Pour Philippe Rousselot, l’inspiration est plutôt une chose inconsciente, qui infuse malgré tout dans les films qu’il fait. « Bien sûr on est inspiré par tout, toute sa vie. C’est un bagage. Je ne sais pas à quel point je suis influencé, parce que je vais régulièrement dans les musées, les expositions, etc. Je suis évidemment inspiré par Vermeer ou Caravage inconsciemment. Il y a eu aussi La Belle et la Bête, de Cocteau, qui a été une révélation quand je l’ai vu a 11 ans. Je fais rarement des recherches spécifiques. Pour La Reine Margot, on a regardé "Le Radeau de la Méduse", pour les teintes de peau un peu vertes, cadavériques, et aussi un tableau de Goya, "Tres de Mayo", dans lequel il y a un bulbe de lumière qui produit un effet de lumière de bougie, ou plutôt de feu... On a construit la même chose en verre, avec des bougies dedans. On a pioché des choses, des idées, mais sans jamais se dire « ce film va ressembler à Delacroix ». »
C’est pourtant à partir d’une référence que Philippe Rousselot choisit d’introduire sa dernière conférence, sur la nuit. En commentant La Bataille de San Romano, un tableau peint au XVe siècle par Paolo Uccello. Il établit un parallèle avec les problématiques et contradictions que peuvent représenter la volonté de tourner une scène de nuit. Le tableau est divisé en deux parties. En bas, un champ de bataille, sur lequel un camp a un net avantage sur l’autre, en haut, un messager de l’armée en déroute va chercher du renfort. Le "scénariste" de ce tableau aura voulu, pour que le sujet soit plus concis et clair, juxtaposer sur la même image ces deux scènes qui de toute évidence n’ont dans la réalité pas eu lieu simultanément. En effet, à cette époque les batailles se déroulent toujours de jour. Cependant, le "réalisateur", bien qu’appréciant l’aspect nocturne, qui apporte une dimension plus dramatique à la bataille, souhaite que celle-ci soit clairement visible, qu’on puisse identifier les cavaliers, les chevaux, lire les expressions sur les visages, etc. « C’est une situation qui se pose souvent pour un chef opérateur », commente Philippe Rousselot, « pour presque toute les scènes de nuit qu’on doit faire, il faut dire nuit, en agissant jour. Ici, le peintre s’en sort en représentant un fond très sombre, qui évoque un ciel nocturne, et c’est assez pour donner l’information que c’est la nuit, le reste est très lumineux ».

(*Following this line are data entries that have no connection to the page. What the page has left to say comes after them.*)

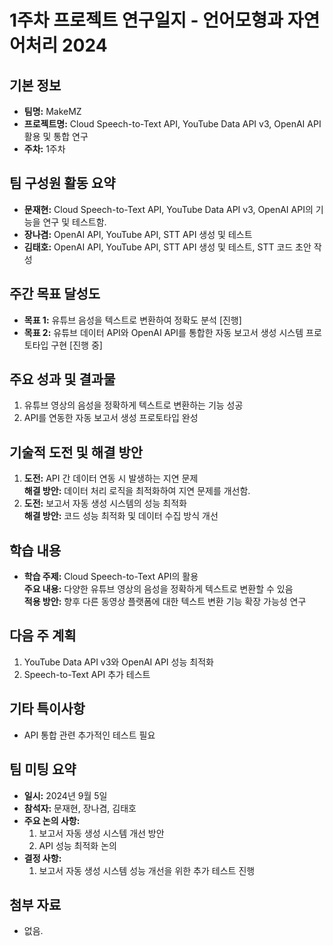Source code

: # 1주차 프로젝트 연구일지 - 언어모형과 자연어처리 2024

## 기본 정보
- **팀명:** MakeMZ  
- **프로젝트명:** Cloud Speech-to-Text API, YouTube Data API v3, OpenAI API 활용 및 통합 연구  
- **주차:** 1주차  

## 팀 구성원 활동 요약
- **문재현:** Cloud Speech-to-Text API, YouTube Data API v3, OpenAI API의 기능을 연구 및 테스트함.  
- **장나겸:** OpenAI API, YouTube API, STT API 생성 및 테스트  
- **김태호:** OpenAI API, YouTube API, STT API 생성 및 테스트, STT 코드 초안 작성  

## 주간 목표 달성도
- **목표 1:** 유튜브 음성을 텍스트로 변환하여 정확도 분석 [진행]  
- **목표 2:** 유튜브 데이터 API와 OpenAI API를 통합한 자동 보고서 생성 시스템 프로토타입 구현 [진행 중]  

## 주요 성과 및 결과물
1. 유튜브 영상의 음성을 정확하게 텍스트로 변환하는 기능 성공  
2. API를 연동한 자동 보고서 생성 프로토타입 완성  

## 기술적 도전 및 해결 방안
1. **도전:** API 간 데이터 연동 시 발생하는 지연 문제  
   **해결 방안:** 데이터 처리 로직을 최적화하여 지연 문제를 개선함.  
2. **도전:** 보고서 자동 생성 시스템의 성능 최적화  
   **해결 방안:** 코드 성능 최적화 및 데이터 수집 방식 개선  

## 학습 내용
- **학습 주제:** Cloud Speech-to-Text API의 활용  
  **주요 내용:** 다양한 유튜브 영상의 음성을 정확하게 텍스트로 변환할 수 있음  
  **적용 방안:** 향후 다른 동영상 플랫폼에 대한 텍스트 변환 기능 확장 가능성 연구  

## 다음 주 계획
1. YouTube Data API v3와 OpenAI API 성능 최적화  
2. Speech-to-Text API 추가 테스트  

## 기타 특이사항
- API 통합 관련 추가적인 테스트 필요  

## 팀 미팅 요약
- **일시:** 2024년 9월 5일  
- **참석자:** 문재현, 장나겸, 김태호  
- **주요 논의 사항:**  
  1. 보고서 자동 생성 시스템 개선 방안  
  2. API 성능 최적화 논의  
- **결정 사항:**  
  1. 보고서 자동 생성 시스템 성능 개선을 위한 추가 테스트 진행  

## 첨부 자료
- 없음.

On retrouve cette problématique dès les débuts du cinéma. Un épisode de la saga Vampires, que Louis Feuillade réalise au début du siècle, s’ouvre par un carton, indiquant que les personnages sortent du cinéma à minuit. On voit ensuite l’image illustrant directement cette scène : elle est tournée de jour. « Les pellicules au début n’étaient pas assez sensibles pour tourner de nuit », explique Philippe Rousselot, « mais ce n’est pas grave, puisque le carton vient de dire que la scène se passe de nuit, c’est assez, l’audience de l’époque ne se soucie pas de savoir si c’est correct visuellement. Il faut savoir que c’est la nuit, mais il faut voir ».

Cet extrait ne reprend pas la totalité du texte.